# Site General > Rainbow Bridge >  A little late but R.I.P Zippy<3

## TheoIsMyBoy

In September of 2015, I purchased a beautiful, seemingly healthy, male, baby red-tail boa constrictor. He was my first snake that wasn't a ball python and I was, obviously, extremely excited. He was SUPER tame and lively and I never suspected anything could be wrong with him. I got him situated when I got home and fed him a meal and everything seemed perfect. However, over the next few weeks he didn't eat two of his meals and he regurgitated another one. I contacted the vet and was told to keep an eye on him and to just wait eight days to try feeding him again (because of the regurgitation). I didn't even get to wait those eight days though. Just a few days later, I woke up and found out that he had passed away over-night. My heart was broken and lots of tears were shed. The experience definitely discouraged me from getting any more boa constrictors at the time but now I think I'm finally ready and I'm happy to say that I am preparing to purchase a new red-tail addition for this coming March  :Smile: . I still miss my little grey baby though. 

R.I.P Zippy<3





(P.S. I never discovered what actually happened to Zippy but I did contact the breeder and he said some neonates just don't make it. He offered a replacement but I asked for a refund instead, as I felt like a replacement would just be wrong. He was very generous and granted me what I asked for even though he didn't have to.)

----------


## EL-Ziggy

Sorry for your loss and RIP Zippy.

----------


## Caspian

I'm sorry for your loss.
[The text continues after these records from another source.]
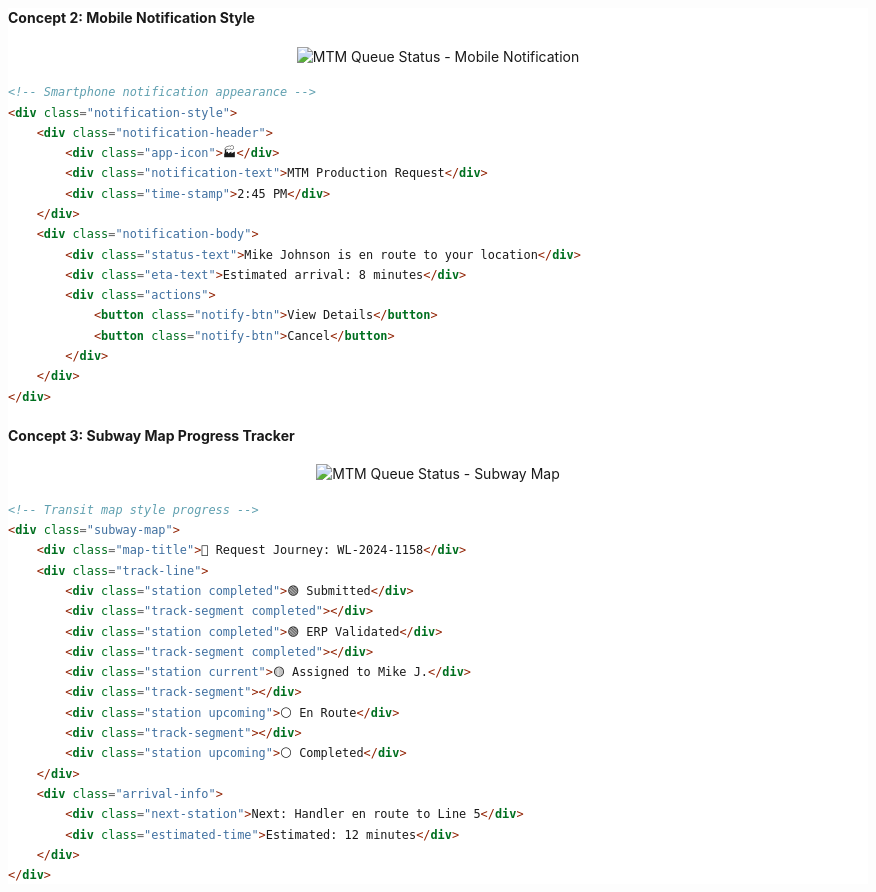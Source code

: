 #### Concept 2: Mobile Notification Style

<div align="center">

![MTM Queue Status - Mobile Notification](https://img.shields.io/badge/Queue%20Concept%202-Mobile%20Notification-28A745?style=for-the-badge&logo=bell&logoColor=white)

</div>

```html
<!-- Smartphone notification appearance -->
<div class="notification-style">
    <div class="notification-header">
        <div class="app-icon">🏭</div>
        <div class="notification-text">MTM Production Request</div>
        <div class="time-stamp">2:45 PM</div>
    </div>
    <div class="notification-body">
        <div class="status-text">Mike Johnson is en route to your location</div>
        <div class="eta-text">Estimated arrival: 8 minutes</div>
        <div class="actions">
            <button class="notify-btn">View Details</button>
            <button class="notify-btn">Cancel</button>
        </div>
    </div>
</div>
```

#### Concept 3: Subway Map Progress Tracker

<div align="center">

![MTM Queue Status - Subway Map](https://img.shields.io/badge/Queue%20Concept%203-Subway%20Map%20Progress-FF6B35?style=for-the-badge&logo=map&logoColor=white)

</div>

```html
<!-- Transit map style progress -->
<div class="subway-map">
    <div class="map-title">📍 Request Journey: WL-2024-1158</div>
    <div class="track-line">
        <div class="station completed">🟢 Submitted</div>
        <div class="track-segment completed"></div>
        <div class="station completed">🟢 ERP Validated</div>
        <div class="track-segment completed"></div>
        <div class="station current">🟡 Assigned to Mike J.</div>
        <div class="track-segment"></div>
        <div class="station upcoming">⚪ En Route</div>
        <div class="track-segment"></div>
        <div class="station upcoming">⚪ Completed</div>
    </div>
    <div class="arrival-info">
        <div class="next-station">Next: Handler en route to Line 5</div>
        <div class="estimated-time">Estimated: 12 minutes</div>
    </div>
</div>
```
I find that it's really hard to work up the nerve to try another snake of a kind that didn't make it. I really want to get more Cal. Kings, but after my girl died... well, at least I have the male that I got at the same time, and he's doing wonderfully. I really have to wonder how many of the young ones that don't make it have something wrong internally, and there's just no way for them to thrive.

----------